Si, depuis le retour à la démocratie (1988-1989) jusqu’aujourd’hui, le « pinochétisme » représentait sur le plan électoral environ 40% du pays, cette fois-ci, 80% de l’électorat a approuvé une nouvelle constitution et une assemblée constituante pour sa rédaction. Par conséquent, le pays n’est pas divisé. De cette façon, c’est en partie une défaite accablante et historique pour les forces conservatrices chiliennes.

Le mouvement social et la méfiance

La force de certains mouvements a joué un rôle clef. En particulier les mouvements féministe et Mapuche qui sont aujourd’hui les moteurs et l’épine dorsale d’un processus historique. Un processus unique vers la première constitution politique de l’histoire chilienne rédigée démocratiquement mais avec la première assemblée constituante paritaire hommes/femmes au monde et un quota proportionnel de représentation des peuples autochtones.

Même ainsi, le processus constituant se développe dans un climat de tension sociale et politique aigu. Si l’idée d’une réforme structurelle semble transversale, la méfiance envers les institutions et les acteurs de la politique chilienne entretient à la fois un climat de réticence et d’incrédulité. Oscar Mac-Clure, Emmanuelle Barozet et al. ont appelé ce phénomène la libération émotionnelle, car « contrairement à la période précédant l’explosion sociale, la rage ou la colère ne sont plus exclues pour faire face à une situation adverse » : les Chiliennes et Chiliens auraient « déconnecté leurs loyautés et autres émotions favorables envers les institutions et organisations auxquelles ils étaient auparavant liés ». Avant l’explosion sociale, le Latinobarómetro affirmait déjà qu’entre 2004 et 2018, au moins 70% de la population chilienne considérait que le pays était « gouverné par quelques groupes puissants pour leur propre bénéfice ». Après le 18-O, l’enquête Termómetro Social indiquait que « sur une échelle de 1 à 10 (où 1 signifie très peu de confiance et 10, beaucoup), les institutions et agents suivants recevaient un score inférieur à 3,5 : parlementaires, ministres, partis politiques, président de la République, hommes d’affaires, organisations religieuses, cours de justice, police, forces armées et maires ». Les trente jours de contestation suivant le 18-O représentent ainsi le paroxysme d’un processus de gestation, long et antérieur, de libération émotionnelle.

La pandémie n’a pas démobilisé le mouvement

La pandémie a aggravé la situation sociale. Si 83% des ménages affirmaient en 2019 que leurs revenus étaient suffisants, en juillet 2020, ils étaient 49% à déclarer que leurs revenus étaient insuffisants. En novembre, 59% des ménages chiliens ont déclaré avoir connu une baisse de leurs revenus et 27% ont affirmé qu’aucune personne de leur foyer n’avait d’emploi. De plus, 40% des ménages ont déclaré avoir des difficultés à payer leurs dettes.

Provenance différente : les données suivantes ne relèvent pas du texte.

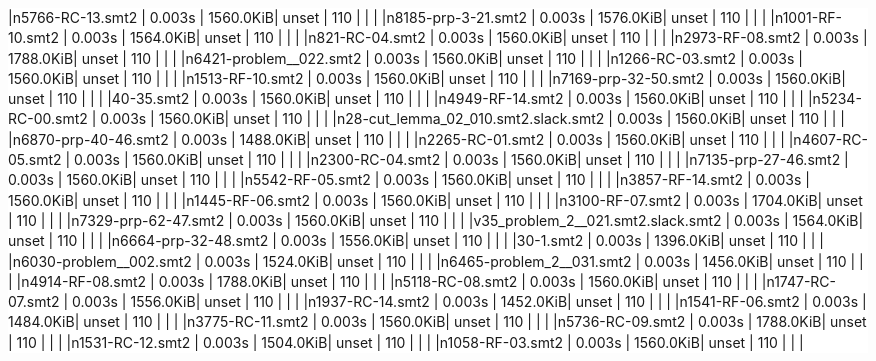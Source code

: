 |n5766-RC-13.smt2                                             |    0.003s | 1560.0KiB| unset | 110 |  |  |
|n8185-prp-3-21.smt2                                          |    0.003s | 1576.0KiB| unset | 110 |  |  |
|n1001-RF-10.smt2                                             |    0.003s | 1564.0KiB| unset | 110 |  |  |
|n821-RC-04.smt2                                              |    0.003s | 1560.0KiB| unset | 110 |  |  |
|n2973-RF-08.smt2                                             |    0.003s | 1788.0KiB| unset | 110 |  |  |
|n6421-problem__022.smt2                                      |    0.003s | 1560.0KiB| unset | 110 |  |  |
|n1266-RC-03.smt2                                             |    0.003s | 1560.0KiB| unset | 110 |  |  |
|n1513-RF-10.smt2                                             |    0.003s | 1560.0KiB| unset | 110 |  |  |
|n7169-prp-32-50.smt2                                         |    0.003s | 1560.0KiB| unset | 110 |  |  |
|40-35.smt2                                                   |    0.003s | 1560.0KiB| unset | 110 |  |  |
|n4949-RF-14.smt2                                             |    0.003s | 1560.0KiB| unset | 110 |  |  |
|n5234-RC-00.smt2                                             |    0.003s | 1560.0KiB| unset | 110 |  |  |
|n28-cut_lemma_02_010.smt2.slack.smt2                         |    0.003s | 1560.0KiB| unset | 110 |  |  |
|n6870-prp-40-46.smt2                                         |    0.003s | 1488.0KiB| unset | 110 |  |  |
|n2265-RC-01.smt2                                             |    0.003s | 1560.0KiB| unset | 110 |  |  |
|n4607-RC-05.smt2                                             |    0.003s | 1560.0KiB| unset | 110 |  |  |
|n2300-RC-04.smt2                                             |    0.003s | 1560.0KiB| unset | 110 |  |  |
|n7135-prp-27-46.smt2                                         |    0.003s | 1560.0KiB| unset | 110 |  |  |
|n5542-RF-05.smt2                                             |    0.003s | 1560.0KiB| unset | 110 |  |  |
|n3857-RF-14.smt2                                             |    0.003s | 1560.0KiB| unset | 110 |  |  |
|n1445-RF-06.smt2                                             |    0.003s | 1560.0KiB| unset | 110 |  |  |
|n3100-RF-07.smt2                                             |    0.003s | 1704.0KiB| unset | 110 |  |  |
|n7329-prp-62-47.smt2                                         |    0.003s | 1560.0KiB| unset | 110 |  |  |
|v35_problem_2__021.smt2.slack.smt2                           |    0.003s | 1564.0KiB| unset | 110 |  |  |
|n6664-prp-32-48.smt2                                         |    0.003s | 1556.0KiB| unset | 110 |  |  |
|30-1.smt2                                                    |    0.003s | 1396.0KiB| unset | 110 |  |  |
|n6030-problem__002.smt2                                      |    0.003s | 1524.0KiB| unset | 110 |  |  |
|n6465-problem_2__031.smt2                                    |    0.003s | 1456.0KiB| unset | 110 |  |  |
|n4914-RF-08.smt2                                             |    0.003s | 1788.0KiB| unset | 110 |  |  |
|n5118-RC-08.smt2                                             |    0.003s | 1560.0KiB| unset | 110 |  |  |
|n1747-RC-07.smt2                                             |    0.003s | 1556.0KiB| unset | 110 |  |  |
|n1937-RC-14.smt2                                             |    0.003s | 1452.0KiB| unset | 110 |  |  |
|n1541-RF-06.smt2                                             |    0.003s | 1484.0KiB| unset | 110 |  |  |
|n3775-RC-11.smt2                                             |    0.003s | 1560.0KiB| unset | 110 |  |  |
|n5736-RC-09.smt2                                             |    0.003s | 1788.0KiB| unset | 110 |  |  |
|n1531-RC-12.smt2                                             |    0.003s | 1504.0KiB| unset | 110 |  |  |
|n1058-RF-03.smt2                                             |    0.003s | 1560.0KiB| unset | 110 |  |  |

Afin d’atténuer les effets de la récession soudaine provoquée par la crise sanitaire, les politiques du gouvernement de Sebastián Piñera ont cherché à protéger le tissu entrepreneurial. Le gouvernement a ainsi autorisé les entreprises à « suspendre les contrats des travailleurs pour que l’assurance chômage recouvre le manque de revenu des travailleurs ». Assurance chômage qui émane de l’épargne obligatoire des propres travailleurs. Il n’y a pas eu de création de revenu social d’urgence, et une part importante de la population active la plus vulnérable (50% de la population active reçoit un salaire proche du salaire minimum) a continué à travailler. Par conséquent, de larges segments de la société n’ont pas pu respecter le confinement sanitaire. Des ollas comunes (repas sociaux et populaires) sont apparus sur tout le territoire, ainsi que des manifestations de la faim. Les mesures sociales gouvernementales ont été si insuffisantes que, sous la pression, le Congrès national a dû réunir le quorum qualifié pour permettre à la population de retirer 10% de ses fonds de pension, retenus par les agences privées des caisses de retraite (AFP). Cette décision a créé un précédent sans équivoque et, encore une fois, a été historique pour les changements structurels de l’économie chilienne.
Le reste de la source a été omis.